It’s interesting, looking back over the past 10-20 years, how much the advertising industry has changed – and how one of its central problems has done a complete 180. For most of the history of advertising/marketing, a lack of data was one of the biggest single challenges – how do you know the money you’re spending on marketing and consumer intelligence is well-spent, and how do you track your returns?
But now, in the digital era, it’s the opposite. The typical brand manager at a high-tech agency is absolutely drowning in data. The problem has become one of sorting through all the information, finding key trends and actionable intelligence but without chasing metrics which will lead them down blind alleys. Likewise, all this data means it should be easy to optimize one’s efforts, yet finding clear paths to optimization can still be difficult.
Marketing pioneer John Wannamaker once famously lamented, “Half the money I spend on advertising is wasted. The trouble is, I don’t know which half.” The funny thing is, for many businesses, that sentiment is still true over a hundred years later – just for totally different reasons.
Sorting Through the Data
Proper data handling and analysis will often depend greatly on each individual company, yet there are still clear guidelines a brand manager can follow to make their lives easier – while producing better outcomes for their company and/or client.
1. Define your Key Performance Indicators (KPIs).
If your data is an untamed wilderness, KPIs are the signposts that help you navigate it. KPIs are single metrics which are easily derived from data and give clear indications of how well an initiative is going – or not. These may be idiosyncratic depending on the business, but they usually include common ideas such as:
- Weekly/monthly sales
- Lead-to-sale conversion ratios
- Customer Total Lifetime Value
- Website leads generated
These KPIs can be tracked over time, creating a baseline for measuring performance month after month. Ideally, they should be relatively stable. You might create some KPIs which are tied to specific initiatives, but your core KPIs should remain the same to give yourself consistency in reporting.
2. Avoid focusing on “glamour” metrics.
This is the dark side of KPIs. It can become tempting to focus on numbers which look really good in a slideshow, or might wow investors, but don’t actually contribute to a business’s success or bottom line.
For example, website hits. By itself, the number of visitors a website receives is nearly meaningless. What matters is what happens to those visitors. Visitor-to-lead ratios and website sales numbers are far more important. In a worst-case scenario, a large number of website hits could even be needlessly costly. If millions of people are hitting your site, but no one is buying, you’re basically spending money on a website for nothing.
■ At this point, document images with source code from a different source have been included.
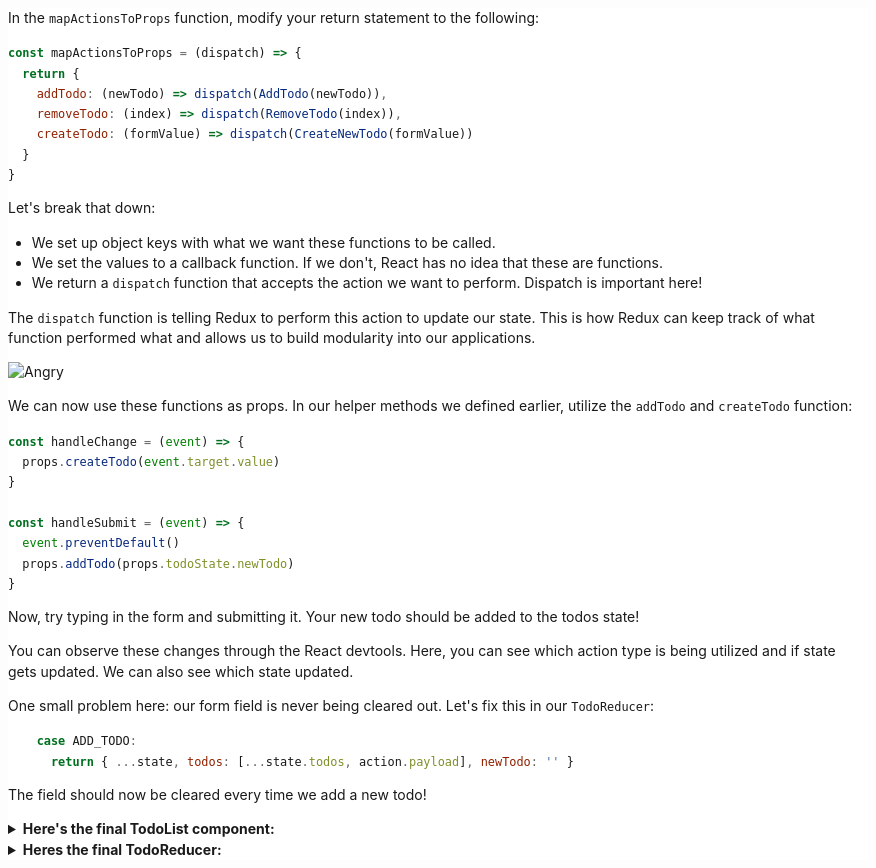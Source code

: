 In the `mapActionsToProps` function, modify your return statement to the following:

```js
const mapActionsToProps = (dispatch) => {
  return {
    addTodo: (newTodo) => dispatch(AddTodo(newTodo)),
    removeTodo: (index) => dispatch(RemoveTodo(index)),
    createTodo: (formValue) => dispatch(CreateNewTodo(formValue))
  }
}
```

Let's break that down:
- We set up object keys with what we want these functions to be called.
- We set the values to a callback function. If we don't, React has no idea that these are functions.
- We return a `dispatch` function that accepts the action we want to perform. Dispatch is important here!

The `dispatch` function is telling Redux to perform this action to update our state. This is how Redux can keep track of what function performed what and allows us to build modularity into our applications.

![Angry](https://external-content.duckduckgo.com/iu/?u=http%3A%2F%2Fwww.reactiongifs.com%2Fwp-content%2Fuploads%2F2013%2F10%2FAnchorman-snarling.gif&f=1&nofb=1)

We can now use these functions as props. In our helper methods we defined earlier, utilize the `addTodo` and `createTodo` function:

```js
const handleChange = (event) => {
  props.createTodo(event.target.value)
}

const handleSubmit = (event) => {
  event.preventDefault()
  props.addTodo(props.todoState.newTodo)
}
```

Now, try typing in the form and submitting it. Your new todo should be added to the todos state!

You can observe these changes through the React devtools. Here, you can see which action type is being utilized and if state gets updated. We can also see which state updated.

One small problem here: our form field is never being cleared out. Let's fix this in our `TodoReducer`:

```js
    case ADD_TODO:
      return { ...state, todos: [...state.todos, action.payload], newTodo: '' }
```

The field should now be cleared every time we add a new todo!

<details><summary><strong>Here's the final TodoList component:</strong></summary></details>

<details><summary><strong>Heres the final TodoReducer:</strong></summary></details>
These glamour metrics can be especially problematic if it’s a situation where the metrics can be bought. Social media followers are a good example here. It’s relatively easy to spend money to gain thousands upon thousands of social media followers – but that will gain you almost nothing. Yet focusing too much on glamour metrics has caused businesses to spend money chasing them while receiving little or no value for those spends.
3. Segment your market, and then segment it again. Find manageable targets.
Targeted online advertising is the goal, but how do you define the targets? Many brand managers will find themselves staring at stacks of consumer surveys or analytical data, without being able to see any trends that link those buyers together in a way that makes for a good outreach campaign.
That’s when it’s time to start segmenting. Don’t cast a wide net. Focus your attention on your best possible leads, and make them the focus of your marketing. Or, if your product/service seems to do well with multiple groups, treat each of them as a wholly separate target. It’s increasingly common, for example, for the exact same product to be marketed to both Millennials and Boomers, but under different names and with different campaigns. This capitalizes on both, without feeling like you’re trying to be, as the saying goes, “all things to all people.”
4. Always look for ROI.
Sooner or later, any brand manager is going to be called to account for themselves and have some hard data justifying their spends. They may even be looking for budget increases, and need to proactively prove that the extra money will be justified.
So always look for opportunities where ROI can be demonstrated via the data. In many cases (although not always) it’s a good idea to specifically avoid any activities where you can’t demonstrate ROI. The main exceptions would be costly elements which are a necessary part of a larger pipeline, such as the need for customer support and warranty services as part of the sales funnel. However, you can still look at the overall budget for that pipeline and gauge its profitability as a whole.
Much of the time, following the money in this fashion, is going to be an excellent guide towards whether your data-collecting and analysis efforts are being put to good use. If you can’t find ROI for a particular initiative or idea, think long and hard about whether it’s really necessary – or whether there’s something better you could be spending time/money on instead.
Data Analysis Will Get Easier Going Forward
There is a light at the end of this tunnel. The problems of sifting through Big Data are well-known, and being worked on by many different entities. Both machine-based and human-based analysis techniques are becoming more robust with each year. Software already exists which can significantly reduce the burden of finding the right insights in the data and it’s only going to get smarter in the future.
So if it seems difficult today, fear not. Things will become much easier in the years to come.